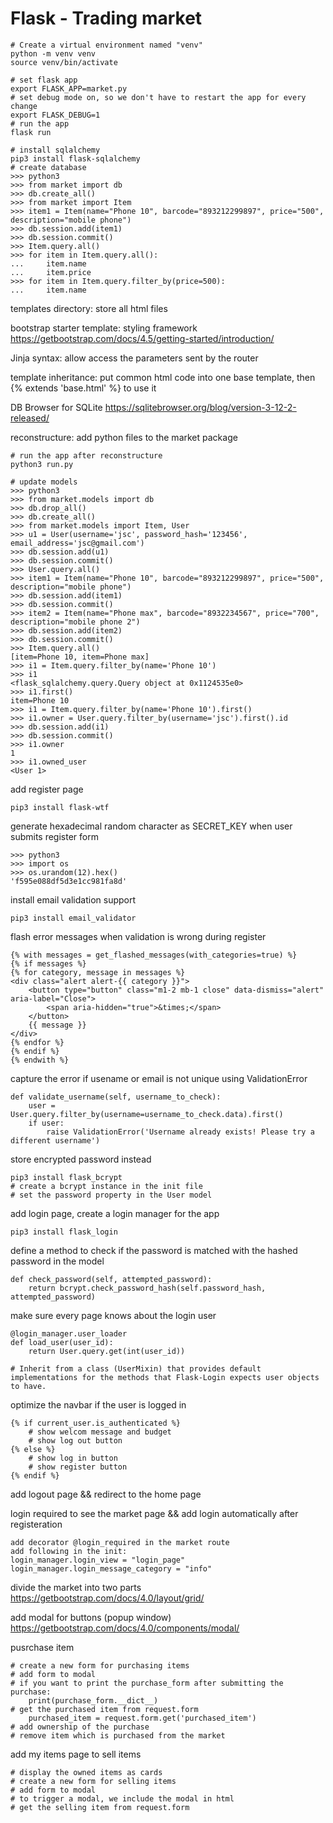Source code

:# Flask - Trading market
```
# Create a virtual environment named "venv"
python -m venv venv
source venv/bin/activate

# set flask app
export FLASK_APP=market.py
# set debug mode on, so we don't have to restart the app for every change
export FLASK_DEBUG=1
# run the app
flask run

# install sqlalchemy
pip3 install flask-sqlalchemy
# create database
>>> python3
>>> from market import db
>>> db.create_all()
>>> from market import Item
>>> item1 = Item(name="Phone 10", barcode="893212299897", price="500", description="mobile phone")
>>> db.session.add(item1)
>>> db.session.commit()
>>> Item.query.all()
>>> for item in Item.query.all():
...     item.name
...     item.price
>>> for item in Item.query.filter_by(price=500):
...     item.name
```

templates directory: store all html files

bootstrap starter template: styling framework
https://getbootstrap.com/docs/4.5/getting-started/introduction/

Jinja syntax: allow access the parameters sent by the router

template inheritance: put common html code into one base template, then {% extends 'base.html' %} to use it

DB Browser for SQLite
https://sqlitebrowser.org/blog/version-3-12-2-released/

reconstructure:
add python files to the market package

```
# run the app after reconstructure
python3 run.py

# update models
>>> python3
>>> from market.models import db
>>> db.drop_all()
>>> db.create_all()
>>> from market.models import Item, User
>>> u1 = User(username='jsc', password_hash='123456', email_address='jsc@gmail.com')
>>> db.session.add(u1)
>>> db.session.commit()
>>> User.query.all()
>>> item1 = Item(name="Phone 10", barcode="893212299897", price="500", description="mobile phone")
>>> db.session.add(item1)
>>> db.session.commit()
>>> item2 = Item(name="Phone max", barcode="8932234567", price="700", description="mobile phone 2")
>>> db.session.add(item2)
>>> db.session.commit()
>>> Item.query.all()
[item=Phone 10, item=Phone max]
>>> i1 = Item.query.filter_by(name='Phone 10')
>>> i1
<flask_sqlalchemy.query.Query object at 0x1124535e0>
>>> i1.first()
item=Phone 10
>>> i1 = Item.query.filter_by(name='Phone 10').first()
>>> i1.owner = User.query.filter_by(username='jsc').first().id
>>> db.session.add(i1)
>>> db.session.commit()
>>> i1.owner
1
>>> i1.owned_user
<User 1>
```

add register page
```
pip3 install flask-wtf
```

generate hexadecimal random character as SECRET_KEY when user submits register form
```
>>> python3
>>> import os
>>> os.urandom(12).hex()
'f595e088df5d3e1cc981fa8d'
```

install email validation support
```
pip3 install email_validator
```

flash error messages when validation is wrong during register
```
{% with messages = get_flashed_messages(with_categories=true) %}
{% if messages %}
{% for category, message in messages %}
<div class="alert alert-{{ category }}">
    <button type="button" class="m1-2 mb-1 close" data-dismiss="alert" aria-label="Close">
        <span aria-hidden="true">&times;</span>
    </button>
    {{ message }}
</div>
{% endfor %}
{% endif %}
{% endwith %}
```

capture the error if usename or email is not unique using ValidationError
```
def validate_username(self, username_to_check):
    user = User.query.filter_by(username=username_to_check.data).first()
    if user:
        raise ValidationError('Username already exists! Please try a different username')

```

store encrypted password instead
```
pip3 install flask_bcrypt
# create a bcrypt instance in the init file
# set the password property in the User model
```

add login page, create a login manager for the app
```
pip3 install flask_login
```

define a method to check if the password is matched with the hashed password in the model
```
def check_password(self, attempted_password):
    return bcrypt.check_password_hash(self.password_hash, attempted_password)
```

make sure every page knows about the login user
```
@login_manager.user_loader
def load_user(user_id):
    return User.query.get(int(user_id))

# Inherit from a class (UserMixin) that provides default implementations for the methods that Flask-Login expects user objects to have.
```

optimize the navbar if the user is logged in
```
{% if current_user.is_authenticated %}
    # show welcom message and budget
    # show log out button
{% else %}
    # show log in button
    # show register button
{% endif %}
```

add logout page && redirect to the home page

login required to see the market page && add login automatically after registeration
```
add decorator @login_required in the market route
add following in the init:
login_manager.login_view = "login_page"
login_manager.login_message_category = "info"
```

divide the market into two parts
https://getbootstrap.com/docs/4.0/layout/grid/

add modal for buttons (popup window)
https://getbootstrap.com/docs/4.0/components/modal/

pusrchase item
```
# create a new form for purchasing items
# add form to modal
# if you want to print the purchase_form after submitting the purchase:
    print(purchase_form.__dict__)
# get the purchased item from request.form
    purchased_item = request.form.get('purchased_item')
# add ownership of the purchase
# remove item which is purchased from the market
```

add my items page to sell items
```
# display the owned items as cards
# create a new form for selling items
# add form to modal
# to trigger a modal, we include the modal in html
# get the selling item from request.form

```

§

For each record above, write out every line exactly and skip the pictures.

## ANSWER BELOW
Source code

:# Flask - Trading market
```
# Create a virtual environment named "venv"
python -m venv venv
source venv/bin/activate

# set flask app
export FLASK_APP=market.py
# set debug mode on, so we don't have to restart the app for every change
export FLASK_DEBUG=1
# run the app
flask run

# install sqlalchemy
pip3 install flask-sqlalchemy
# create database
>>> python3
>>> from market import db
>>> db.create_all()
>>> from market import Item
>>> item1 = Item(name="Phone 10", barcode="893212299897", price="500", description="mobile phone")
>>> db.session.add(item1)
>>> db.session.commit()
>>> Item.query.all()
>>> for item in Item.query.all():
...     item.name
...     item.price
>>> for item in Item.query.filter_by(price=500):
...     item.name
```

templates directory: store all html files

bootstrap starter template: styling framework
https://getbootstrap.com/docs/4.5/getting-started/introduction/

Jinja syntax: allow access the parameters sent by the router

template inheritance: put common html code into one base template, then {% extends 'base.html' %} to use it

DB Browser for SQLite
https://sqlitebrowser.org/blog/version-3-12-2-released/

reconstructure:
add python files to the market package

```
# run the app after reconstructure
python3 run.py

# update models
>>> python3
>>> from market.models import db
>>> db.drop_all()
>>> db.create_all()
>>> from market.models import Item, User
>>> u1 = User(username='jsc', password_hash='123456', email_address='jsc@gmail.com')
>>> db.session.add(u1)
>>> db.session.commit()
>>> User.query.all()
>>> item1 = Item(name="Phone 10", barcode="893212299897", price="500", description="mobile phone")
>>> db.session.add(item1)
>>> db.session.commit()
>>> item2 = Item(name="Phone max", barcode="8932234567", price="700", description="mobile phone 2")
>>> db.session.add(item2)
>>> db.session.commit()
>>> Item.query.all()
[item=Phone 10, item=Phone max]
>>> i1 = Item.query.filter_by(name='Phone 10')
>>> i1
<flask_sqlalchemy.query.Query object at 0x1124535e0>
>>> i1.first()
item=Phone 10
>>> i1 = Item.query.filter_by(name='Phone 10').first()
>>> i1.owner = User.query.filter_by(username='jsc').first().id
>>> db.session.add(i1)
>>> db.session.commit()
>>> i1.owner
1
>>> i1.owned_user
<User 1>
```

add register page
```
pip3 install flask-wtf
```

generate hexadecimal random character as SECRET_KEY when user submits register form
```
>>> python3
>>> import os
>>> os.urandom(12).hex()
'f595e088df5d3e1cc981fa8d'
```

install email validation support
```
pip3 install email_validator
```

flash error messages when validation is wrong during register
```
{% with messages = get_flashed_messages(with_categories=true) %}
{% if messages %}
{% for category, message in messages %}
<div class="alert alert-{{ category }}">
    <button type="button" class="m1-2 mb-1 close" data-dismiss="alert" aria-label="Close">
        <span aria-hidden="true">&times;</span>
    </button>
    {{ message }}
</div>
{% endfor %}
{% endif %}
{% endwith %}
```

capture the error if usename or email is not unique using ValidationError
```
def validate_username(self, username_to_check):
    user = User.query.filter_by(username=username_to_check.data).first()
    if user:
        raise ValidationError('Username already exists! Please try a different username')

```

store encrypted password instead
```
pip3 install flask_bcrypt
# create a bcrypt instance in the init file
# set the password property in the User model
```

add login page, create a login manager for the app
```
pip3 install flask_login
```

define a method to check if the password is matched with the hashed password in the model
```
def check_password(self, attempted_password):
    return bcrypt.check_password_hash(self.password_hash, attempted_password)
```

make sure every page knows about the login user
```
@login_manager.user_loader
def load_user(user_id):
    return User.query.get(int(user_id))

# Inherit from a class (UserMixin) that provides default implementations for the methods that Flask-Login expects user objects to have.
```

optimize the navbar if the user is logged in
```
{% if current_user.is_authenticated %}
    # show welcom message and budget
    # show log out button
{% else %}
    # show log in button
    # show register button
{% endif %}
```

add logout page && redirect to the home page

login required to see the market page && add login automatically after registeration
```
add decorator @login_required in the market route
add following in the init:
login_manager.login_view = "login_page"
login_manager.login_message_category = "info"
```

divide the market into two parts
https://getbootstrap.com/docs/4.0/layout/grid/

add modal for buttons (popup window)
https://getbootstrap.com/docs/4.0/components/modal/

pusrchase item
```
# create a new form for purchasing items
# add form to modal
# if you want to print the purchase_form after submitting the purchase:
    print(purchase_form.__dict__)
# get the purchased item from request.form
    purchased_item = request.form.get('purchased_item')
# add ownership of the purchase
# remove item which is purchased from the market
```

add my items page to sell items
```
# display the owned items as cards
# create a new form for selling items
# add form to modal
# to trigger a modal, we include the modal in html
# get the selling item from request.form

```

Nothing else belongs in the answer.